How Healing the Leaky Gut Could Heal Your Life

by Lissa Rankin, OB/GYN

What do your intestines have to do with mojo? EVERYTHING! Sure, you can be vital , even if you’re ill. But if you have leaky gut syndrome, it might manifest in ways you would never expect, such as depression, chronic fatigue syndrome, food allergies, gas and bloating, or the inability to find relief from other diseases, even when adequately treated.

What is leaky gut syndrome?

Good question. I’m a doctor and I never heard about it at Duke or Northwestern, where I trained. While conventional medicine doesn’t recognize the existence of “leaky gut” syndrome, many naturopathic and integrative medicine doctors believe that a “leaky gut” can impair the natural healing process of the body and impede both traditional and alternative treatments.

In theory, leaky gut syndrome results from damage to the intestinal lining that leads to a state of intestinal hyperpermeability, allowing undigested proteins, fats, waste, bacteria, and other toxins to “leak” through the gut membrane, which should only allow healthy nutrients through. These particles can then wind up in the blood stream and lymphatic system, where the immune system tries to come to the rescue to eliminate these unwanted intruders, triggering an auto-immune response. While a natural immune response is usually a good thing, too much can lead to a state of inflammation, which wreaks havoc in ways you may never relate to gastrointestinal function. A normal intestinal lining brilliantly lets good stuff through, while screening bad stuff out, allowing it to be excreted as waste. But when this membrane is impaired, beware!

What kinds of symptoms might result from leaky gut?

Common early symptoms include gas, bloating, and fatigue, which should not be considered normal. These harbingers of other stuff brewing may be your only clue that your intestines need to be healed. If time goes by, you may wind up with chronic fatigue, skin rashes like eczema, psoriasis, or even chronic vulvar itching, food allergies, gluten intolerance, memory problems, mood disorders, body aches and joint pains, and other vague, seemingly unrelated conditions.

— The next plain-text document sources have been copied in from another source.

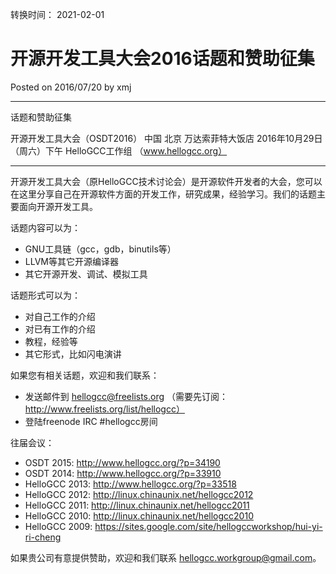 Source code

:转换时间： 2021-02-01

# 开源开发工具大会2016话题和赞助征集
Posted on 2016/07/20 by xmj

*************************************************************************
话题和赞助征集

开源开发工具大会（OSDT2016）
中国 北京 万达索菲特大饭店
2016年10月29日（周六）下午
HelloGCC工作组 （www.hellogcc.org）
************************************************************************

开源开发工具大会（原HelloGCC技术讨论会）是开源软件开发者的大会，您可以在这里分享自己在开源软件方面的开发工作，研究成果，经验学习。我们的话题主要面向开源开发工具。

话题内容可以为：
* GNU工具链（gcc，gdb，binutils等）
* LLVM等其它开源编译器
* 其它开源开发、调试、模拟工具

话题形式可以为：
* 对自己工作的介绍
* 对已有工作的介绍
* 教程，经验等
* 其它形式，比如闪电演讲

如果您有相关话题，欢迎和我们联系：
* 发送邮件到 hellogcc@freelists.org （需要先订阅：http://www.freelists.org/list/hellogcc）
* 登陆freenode IRC #hellogcc房间

往届会议：
* OSDT 2015: http://www.hellogcc.org/?p=34190
* OSDT 2014: http://www.hellogcc.org/?p=33910
* HelloGCC 2013: http://www.hellogcc.org/?p=33518
* HelloGCC 2012: http://linux.chinaunix.net/hellogcc2012
* HelloGCC 2011: http://linux.chinaunix.net/hellogcc2011
* HelloGCC 2010: http://linux.chinaunix.net/hellogcc2010
* HelloGCC 2009: https://sites.google.com/site/hellogccworkshop/hui-yi-ri-cheng

如果贵公司有意提供赞助，欢迎和我们联系 hellogcc.workgroup@gmail.com。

Why has my doctor never heard of this?

Nobody ever taught me about leaky gut syndrome in medical school, and unless you’re out there researching and self-educating yourself about complementary and alternative medicine treatments, you would never hear about it. Why is that? We Western docs are research fanatics, and the trust of the matter is that most of the expensive research that fuels modern medicine is sponsored by drug companies hoping to prove that their product works. Once they’ve proved it in randomized controlled trials, it becomes mainstream. Because there is no “drug” to treat leaky gut syndrome and nobody has paid to perform big studies, we just don’t have a lot of data out there in the mainstream medical literature, so it falls largely into the realm of what traditional docs call “anecdotal medicine” (and d...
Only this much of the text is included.